First they take away your shoes
when you come seeking life.
Like a child you cling to your red quilt
inside a heavy fog of fear.

When you come seeking life
the doctors don’t know the self you were.
Inside a heavy fog of fear
you whisper pleas of hope.

The first pantoum I ever read was “One Art” by Elizabeth Bishop. In the poem, Bishop takes the reader on a journey into the land of losing things, from your keys to names to cities and beyond. One of my favorite poems. I hope you enjoy it.

“One Art”

The art of losing isn’t hard to master;
so many things seem filled with the intent
to be lost that their loss is no disaster.

Lose something every day. Accept the fluster
of lost door keys, the hour badly spent.
The art of losing isn’t hard to master.

Then practice losing farther, losing faster:
places, and names, and where it was you meant
to travel. None of these will bring disaster.

I lost my mother’s watch.
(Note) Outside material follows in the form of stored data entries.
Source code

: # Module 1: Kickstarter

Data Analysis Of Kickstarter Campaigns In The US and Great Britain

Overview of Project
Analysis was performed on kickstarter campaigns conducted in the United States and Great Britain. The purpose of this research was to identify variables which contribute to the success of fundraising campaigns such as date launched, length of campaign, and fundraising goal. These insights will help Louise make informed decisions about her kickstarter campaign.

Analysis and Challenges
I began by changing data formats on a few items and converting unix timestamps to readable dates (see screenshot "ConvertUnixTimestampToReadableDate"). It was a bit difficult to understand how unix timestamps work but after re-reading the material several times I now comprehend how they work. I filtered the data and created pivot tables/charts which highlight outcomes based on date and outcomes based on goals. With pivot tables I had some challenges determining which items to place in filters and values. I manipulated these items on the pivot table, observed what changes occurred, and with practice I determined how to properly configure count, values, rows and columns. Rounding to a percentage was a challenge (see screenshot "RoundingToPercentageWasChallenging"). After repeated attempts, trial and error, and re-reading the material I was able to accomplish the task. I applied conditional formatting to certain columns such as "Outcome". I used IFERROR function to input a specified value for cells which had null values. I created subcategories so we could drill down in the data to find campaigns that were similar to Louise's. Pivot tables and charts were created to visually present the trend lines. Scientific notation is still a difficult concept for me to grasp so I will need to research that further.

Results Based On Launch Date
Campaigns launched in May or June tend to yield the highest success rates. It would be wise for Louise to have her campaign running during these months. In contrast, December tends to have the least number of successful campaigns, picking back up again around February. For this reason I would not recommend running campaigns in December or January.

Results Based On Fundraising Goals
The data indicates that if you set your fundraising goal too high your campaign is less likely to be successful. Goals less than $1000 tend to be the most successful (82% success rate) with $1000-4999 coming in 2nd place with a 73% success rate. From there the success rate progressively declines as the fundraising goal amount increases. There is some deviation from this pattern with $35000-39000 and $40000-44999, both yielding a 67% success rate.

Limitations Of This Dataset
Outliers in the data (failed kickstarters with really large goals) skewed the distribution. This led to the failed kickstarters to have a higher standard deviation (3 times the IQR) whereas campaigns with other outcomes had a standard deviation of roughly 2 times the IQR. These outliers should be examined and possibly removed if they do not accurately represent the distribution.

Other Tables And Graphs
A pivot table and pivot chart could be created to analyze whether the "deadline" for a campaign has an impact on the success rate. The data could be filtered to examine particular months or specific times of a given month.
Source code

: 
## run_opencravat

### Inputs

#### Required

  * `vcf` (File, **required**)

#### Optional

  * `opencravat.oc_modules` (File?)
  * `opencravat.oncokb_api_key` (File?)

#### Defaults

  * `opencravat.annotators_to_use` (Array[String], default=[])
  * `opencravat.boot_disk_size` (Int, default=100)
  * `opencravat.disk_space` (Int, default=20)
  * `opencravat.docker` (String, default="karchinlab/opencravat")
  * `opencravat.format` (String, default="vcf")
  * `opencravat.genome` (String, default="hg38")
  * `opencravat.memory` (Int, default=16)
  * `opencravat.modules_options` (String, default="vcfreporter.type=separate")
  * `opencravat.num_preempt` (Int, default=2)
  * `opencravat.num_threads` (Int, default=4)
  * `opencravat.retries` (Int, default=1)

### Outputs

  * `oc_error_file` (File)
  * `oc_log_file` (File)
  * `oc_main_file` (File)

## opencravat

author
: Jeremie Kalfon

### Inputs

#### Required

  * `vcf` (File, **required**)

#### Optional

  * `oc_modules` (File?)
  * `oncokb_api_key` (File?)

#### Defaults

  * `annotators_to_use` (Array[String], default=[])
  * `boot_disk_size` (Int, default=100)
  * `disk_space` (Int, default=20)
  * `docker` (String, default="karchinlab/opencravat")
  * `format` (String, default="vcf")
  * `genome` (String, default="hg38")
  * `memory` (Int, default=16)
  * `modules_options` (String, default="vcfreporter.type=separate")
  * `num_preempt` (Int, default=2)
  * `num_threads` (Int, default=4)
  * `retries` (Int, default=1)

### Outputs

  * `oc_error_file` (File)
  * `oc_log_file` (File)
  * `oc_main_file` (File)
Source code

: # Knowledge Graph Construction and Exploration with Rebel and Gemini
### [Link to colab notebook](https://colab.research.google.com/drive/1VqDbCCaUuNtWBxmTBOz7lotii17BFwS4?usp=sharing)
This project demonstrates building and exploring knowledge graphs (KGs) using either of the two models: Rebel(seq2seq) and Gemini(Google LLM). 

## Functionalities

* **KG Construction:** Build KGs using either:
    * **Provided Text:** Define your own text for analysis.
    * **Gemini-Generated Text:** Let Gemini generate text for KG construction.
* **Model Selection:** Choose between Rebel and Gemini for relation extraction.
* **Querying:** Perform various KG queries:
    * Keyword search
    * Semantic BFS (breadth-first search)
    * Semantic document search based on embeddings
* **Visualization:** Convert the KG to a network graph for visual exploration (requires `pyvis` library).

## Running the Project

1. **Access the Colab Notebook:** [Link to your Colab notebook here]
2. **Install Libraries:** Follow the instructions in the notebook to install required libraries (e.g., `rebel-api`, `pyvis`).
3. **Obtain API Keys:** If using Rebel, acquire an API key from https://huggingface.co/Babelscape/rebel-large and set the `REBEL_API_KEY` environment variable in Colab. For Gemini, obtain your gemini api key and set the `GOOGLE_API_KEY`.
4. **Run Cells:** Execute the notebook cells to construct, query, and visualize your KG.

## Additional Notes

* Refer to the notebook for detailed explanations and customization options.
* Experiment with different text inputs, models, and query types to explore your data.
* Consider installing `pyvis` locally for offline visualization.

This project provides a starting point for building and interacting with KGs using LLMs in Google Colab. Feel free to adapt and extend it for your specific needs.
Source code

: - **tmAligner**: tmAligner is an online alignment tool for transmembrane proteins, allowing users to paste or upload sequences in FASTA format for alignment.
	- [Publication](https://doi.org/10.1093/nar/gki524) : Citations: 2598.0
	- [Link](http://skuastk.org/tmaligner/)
And look! my last, or
next-to-last, of three loved houses went.
The art of losing isn’t hard to master.

I lost two cities, lovely ones. And, vaster,
some realms I owned, two rivers, a continent.
I miss them, but it wasn’t a disaster.

—Even losing you (the joking voice, a gesture
I love) I shan’t have lied. It’s evident
the art of losing’s not too hard to master
though it may look like (Write it!) like disaster.